Aims. We accurately compute the collisional depolarization and polarization transfer rates for the C₂(X¹Σ_g⁺,α³Π_u) by isotropic collisions with hydrogen atoms H (²S _l/2). We also investigate the solar implications of our findings.

Methods. We used the package MOLPRO to obtain potential energy surfaces for the electronic states X¹Σ_g⁺ and a³Π_u of C₂, and the code MOLSCAT to study the quantum dynamics of the C₂(X¹Σ_g⁺,α³Π_u) + H(²S_1/2) systems. We used the tensorial irreducible basis to express the resulting collisional cross sections and rates. Furthermore, sophisticated genetic programming techniques were employed to determine analytical expressions for the temperature and total molecular angular momentum dependence of these collisional rates.

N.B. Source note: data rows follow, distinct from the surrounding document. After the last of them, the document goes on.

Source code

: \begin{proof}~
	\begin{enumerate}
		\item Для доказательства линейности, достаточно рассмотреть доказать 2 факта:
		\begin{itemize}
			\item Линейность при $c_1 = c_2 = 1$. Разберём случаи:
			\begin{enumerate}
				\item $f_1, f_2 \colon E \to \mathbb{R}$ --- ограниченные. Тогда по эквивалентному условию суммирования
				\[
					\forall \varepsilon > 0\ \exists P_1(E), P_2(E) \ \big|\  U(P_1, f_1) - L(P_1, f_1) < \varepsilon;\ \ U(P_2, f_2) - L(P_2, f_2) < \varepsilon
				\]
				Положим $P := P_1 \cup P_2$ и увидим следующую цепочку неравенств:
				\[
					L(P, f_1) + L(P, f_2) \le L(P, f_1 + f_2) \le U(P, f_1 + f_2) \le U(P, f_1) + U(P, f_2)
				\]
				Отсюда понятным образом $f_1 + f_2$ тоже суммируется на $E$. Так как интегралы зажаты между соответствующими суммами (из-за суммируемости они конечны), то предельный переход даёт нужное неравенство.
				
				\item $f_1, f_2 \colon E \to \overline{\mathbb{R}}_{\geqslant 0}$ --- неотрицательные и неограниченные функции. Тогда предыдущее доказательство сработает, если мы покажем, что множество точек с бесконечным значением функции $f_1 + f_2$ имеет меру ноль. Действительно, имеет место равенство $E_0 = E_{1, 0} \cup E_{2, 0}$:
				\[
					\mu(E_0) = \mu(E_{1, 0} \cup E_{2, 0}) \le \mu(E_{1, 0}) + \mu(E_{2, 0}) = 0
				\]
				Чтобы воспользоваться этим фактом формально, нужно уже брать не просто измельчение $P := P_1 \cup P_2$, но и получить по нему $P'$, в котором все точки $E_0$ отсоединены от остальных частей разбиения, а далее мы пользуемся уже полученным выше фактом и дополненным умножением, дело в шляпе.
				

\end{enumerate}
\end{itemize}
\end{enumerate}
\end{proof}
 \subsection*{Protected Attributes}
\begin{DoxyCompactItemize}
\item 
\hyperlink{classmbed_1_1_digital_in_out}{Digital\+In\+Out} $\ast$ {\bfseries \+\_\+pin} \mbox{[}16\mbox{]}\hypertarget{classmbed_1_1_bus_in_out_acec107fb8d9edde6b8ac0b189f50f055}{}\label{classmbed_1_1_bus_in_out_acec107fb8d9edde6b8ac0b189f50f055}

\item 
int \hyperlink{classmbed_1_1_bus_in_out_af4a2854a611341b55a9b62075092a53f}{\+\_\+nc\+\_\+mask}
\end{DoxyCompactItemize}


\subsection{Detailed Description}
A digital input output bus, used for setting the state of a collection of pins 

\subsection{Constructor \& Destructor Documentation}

Results. We obtained quantum depolarization and polarization transfer rates for the C₂(X¹Σ_g⁺,α³Π_u) + H(²S_1/2) collisions in the temperature range T = 2000−15 000 K. We also determined analytical expressions that write these rates as functions of the temperature and total molecular angular momentum. In addition, we show that isotropic collisions with neutral hydrogen can only partially depolarize the lower state of the C₂ lines. This highlights that the approximation of neglecting lower-level polarization is limited in modeling the polarization of C₂ lines.

Conclusions. Isotropic collisions with neutral hydrogen atoms are a fundamental ingredient for understanding C₂ polarization.